TASK ITEM
Copy out, from the data, each line containing the string "InputStream".

Plain-text document sources

★ ★ ★ ★ ★

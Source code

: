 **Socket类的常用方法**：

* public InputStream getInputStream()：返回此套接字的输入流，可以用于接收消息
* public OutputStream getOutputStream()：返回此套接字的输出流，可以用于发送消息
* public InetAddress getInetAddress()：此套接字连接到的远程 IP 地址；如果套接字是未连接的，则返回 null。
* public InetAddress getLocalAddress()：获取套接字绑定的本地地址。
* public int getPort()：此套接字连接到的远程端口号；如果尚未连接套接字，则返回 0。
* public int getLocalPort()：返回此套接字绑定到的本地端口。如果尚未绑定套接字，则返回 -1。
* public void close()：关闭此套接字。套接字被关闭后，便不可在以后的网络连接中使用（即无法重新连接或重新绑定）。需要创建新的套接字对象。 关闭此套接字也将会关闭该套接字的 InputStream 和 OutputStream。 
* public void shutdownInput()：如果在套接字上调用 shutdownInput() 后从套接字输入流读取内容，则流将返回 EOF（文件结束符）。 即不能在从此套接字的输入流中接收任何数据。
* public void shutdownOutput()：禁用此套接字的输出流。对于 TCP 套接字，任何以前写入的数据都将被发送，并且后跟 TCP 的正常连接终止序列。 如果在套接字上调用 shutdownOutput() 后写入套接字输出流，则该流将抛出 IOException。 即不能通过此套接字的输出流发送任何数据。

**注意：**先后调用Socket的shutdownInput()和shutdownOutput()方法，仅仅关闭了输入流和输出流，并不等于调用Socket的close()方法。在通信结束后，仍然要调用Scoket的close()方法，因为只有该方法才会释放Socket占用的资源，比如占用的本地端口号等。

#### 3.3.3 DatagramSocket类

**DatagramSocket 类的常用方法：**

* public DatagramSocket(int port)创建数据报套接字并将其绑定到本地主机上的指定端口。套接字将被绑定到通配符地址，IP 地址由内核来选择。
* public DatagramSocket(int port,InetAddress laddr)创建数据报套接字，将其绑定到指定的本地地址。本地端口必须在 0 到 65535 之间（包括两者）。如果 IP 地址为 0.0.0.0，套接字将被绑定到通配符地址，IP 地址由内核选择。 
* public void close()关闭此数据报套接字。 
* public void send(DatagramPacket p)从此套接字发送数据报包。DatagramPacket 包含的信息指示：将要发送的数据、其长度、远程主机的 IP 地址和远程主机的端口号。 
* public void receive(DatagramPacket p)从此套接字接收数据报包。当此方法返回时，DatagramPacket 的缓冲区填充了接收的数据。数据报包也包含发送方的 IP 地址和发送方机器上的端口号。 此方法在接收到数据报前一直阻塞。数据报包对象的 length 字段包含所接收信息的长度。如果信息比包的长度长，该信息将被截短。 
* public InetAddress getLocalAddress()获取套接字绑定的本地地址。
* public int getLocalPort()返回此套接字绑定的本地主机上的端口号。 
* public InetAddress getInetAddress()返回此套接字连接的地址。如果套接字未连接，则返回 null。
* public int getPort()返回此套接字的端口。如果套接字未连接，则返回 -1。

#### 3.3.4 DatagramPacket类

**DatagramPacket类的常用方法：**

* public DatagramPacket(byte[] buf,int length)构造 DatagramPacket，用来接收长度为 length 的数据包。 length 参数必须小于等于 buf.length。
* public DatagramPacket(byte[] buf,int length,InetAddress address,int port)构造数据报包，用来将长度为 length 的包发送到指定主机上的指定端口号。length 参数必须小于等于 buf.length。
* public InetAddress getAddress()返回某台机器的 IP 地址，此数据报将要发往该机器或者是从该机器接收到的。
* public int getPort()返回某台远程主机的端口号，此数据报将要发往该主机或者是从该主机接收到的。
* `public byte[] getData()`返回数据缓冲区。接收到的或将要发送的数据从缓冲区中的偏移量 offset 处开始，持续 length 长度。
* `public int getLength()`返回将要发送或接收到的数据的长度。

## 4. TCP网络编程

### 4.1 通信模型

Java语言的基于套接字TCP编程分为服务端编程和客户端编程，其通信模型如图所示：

★ ★ ★ ★ ★

RESPONSE TO THIS TASK
* public InputStream getInputStream()：返回此套接字的输入流，可以用于接收消息
* public void close()：关闭此套接字。套接字被关闭后，便不可在以后的网络连接中使用（即无法重新连接或重新绑定）。需要创建新的套接字对象。 关闭此套接字也将会关闭该套接字的 InputStream 和 OutputStream。 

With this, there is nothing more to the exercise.